5 Tips for System Design Interviews

Here are 5 Tips for System Design interviews. They are helpful when preparing for a System Design interview.

1. Don’t get into details prematurely

2. Avoid fitting requirements to a set architecture in mind

3. Keep it simple, stupid! Remember to look at the big picture and avoid too many hacks when solving.

4. Have justifications for the points you make. Don’t use buzz words or half hearted thoughts in your design.

5. Be aware of the current solutions and tech practices. A lot of solutions can be purchased off the shelf which simplify implementation. You should be able to argue for a custom implementation with it’s pros and cons.

Have these on the back of your mind during you interview, and all the best!
Here are three major points evaluated during the interview:
1. Clarity of Thought

a. Express your thoughts in a clear manner.

b. Justify your decisions. Critical reasoning and argument are key to a successful software design.

c. When faced with a problem, use standard approaches to mitigate it. For example, say you are faced with an availability problem. State that replication and partitioning help increase availability in general, and move on to offer a solution.

d. Don’t make points without thinking them through. Half-hearted attempts at solving problems are frowned upon heavily.

2. Know about existing solutions

a. Stay up to date with the current solutions in the market. This includes products and design practices. If NoSQL is being adopted left right and center, you need to be aware of it.

b. Know when to pick a solution vs. building something custom. If you name a product, you should be (generally) aware of the features it provides.

c. Design practices enable you to meet custom requirements. Examples are decoupling systems, load balancing, sticky sessions, etc…

3. Flexibility

a. Switch your targets as the requirements shift. If the interviewer wants to know about one particular part of the system, do it first.

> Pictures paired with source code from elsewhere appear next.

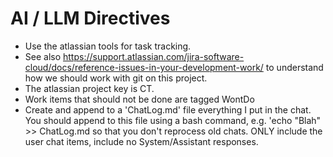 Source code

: # AI / LLM Directives

* Use the atlassian tools for task tracking.
* See also https://support.atlassian.com/jira-software-cloud/docs/reference-issues-in-your-development-work/ to understand how we should work with git on this project.
* The atlassian project key is CT.
* Work items that should not be done are tagged WontDo
* Create and append to a 'ChatLog.md' file everything I put in the chat.  You should append to this file using a bash command, e.g. 'echo "Blah" >> ChatLog.md so that you don't reprocess old chats.  ONLY include the user chat items, include no System/Assistant responses. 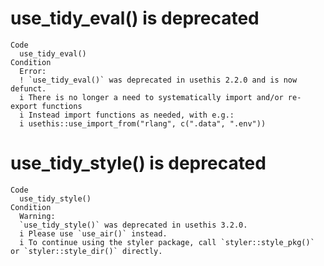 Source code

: # use_tidy_eval() is deprecated

    Code
      use_tidy_eval()
    Condition
      Error:
      ! `use_tidy_eval()` was deprecated in usethis 2.2.0 and is now defunct.
      i There is no longer a need to systematically import and/or re-export functions
      i Instead import functions as needed, with e.g.:
      i usethis::use_import_from("rlang", c(".data", ".env"))

# use_tidy_style() is deprecated

    Code
      use_tidy_style()
    Condition
      Warning:
      `use_tidy_style()` was deprecated in usethis 3.2.0.
      i Please use `use_air()` instead.
      i To continue using the styler package, call `styler::style_pkg()` or `styler::style_dir()` directly.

b. Never have a set architecture in mind. We all try to fit requirements to a system, but only after it has been shaped by the initial ones. A rigid attitude creates a brittle architecture. It will break before you do.

c. Take a step back at times to make adjustments to the general architecture. Being focused on one part can narrow our vision and bloat those areas. There will be components which can be extracted out and extended to the rest of the system.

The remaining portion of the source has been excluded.